A while ago I wrote a post on The Art Of Slow Living and what that means for myself and my family. Well, as irony would have it, the busyness of life and this season seemed to have consumed me this year. Finding the perfect gifts, spending too much time looking online and in the malls, making a long to-do list, trying to get that all done, it all seemed to take precedence over relaxing and taking things slower. And I had to get sick to realize just how hectic it’s really been.
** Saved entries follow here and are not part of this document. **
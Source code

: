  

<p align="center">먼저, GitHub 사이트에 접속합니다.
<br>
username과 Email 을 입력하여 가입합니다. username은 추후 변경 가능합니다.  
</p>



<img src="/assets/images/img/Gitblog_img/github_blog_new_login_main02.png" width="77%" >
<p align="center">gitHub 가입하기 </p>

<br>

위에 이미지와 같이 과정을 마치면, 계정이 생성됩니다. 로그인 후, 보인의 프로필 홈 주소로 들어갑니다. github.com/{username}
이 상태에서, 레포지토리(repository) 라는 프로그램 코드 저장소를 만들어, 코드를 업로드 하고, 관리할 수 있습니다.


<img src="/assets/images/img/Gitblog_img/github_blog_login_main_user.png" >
I haven’t been feeling that well this past month and a half or so, a tight chest with pains, and difficulty breathing with no relief from my asthma inhalers, but I just figured it was because I haven’t been getting much sleep with Clementine teething and such. I figured if I powered through, kept going with my big list of to-dos, it would just disappear and I’d feel better again. Turns out, I have pneumonia. And have had it for a while.
I find it funny how when I don’t know what I have, I tend to power through the exhaustion and pain, but then when I do find out it’s like my body tells me “I told you so”, and I then finally realize that I need to take a breather. Go at a gentler pace.
I had a long list of things I wanted to accomplish yesterday, food I wanted to make, a home I wanted to clean, last minute items to purchase. But instead of continuing on with the fast pace and filled schedule that has been our past few weeks, I decided to take my own advice of living slowly, not allow the consumerism and busyness that has somehow become associated with this holiday season to continue to engulf me, and I drank tea. I took Clementines Five Month Photos (a bit late), and read part of a book. And it was delightful.
So here’s to a slower paced couple days of Christmas! Days spent with family and friends, enjoying one another’s company, cultivating community, cherishing every moment, and remembering the true reason why we are celebrating. Tomorrow is the birth of Christ, and I’m super excited to celebrate it!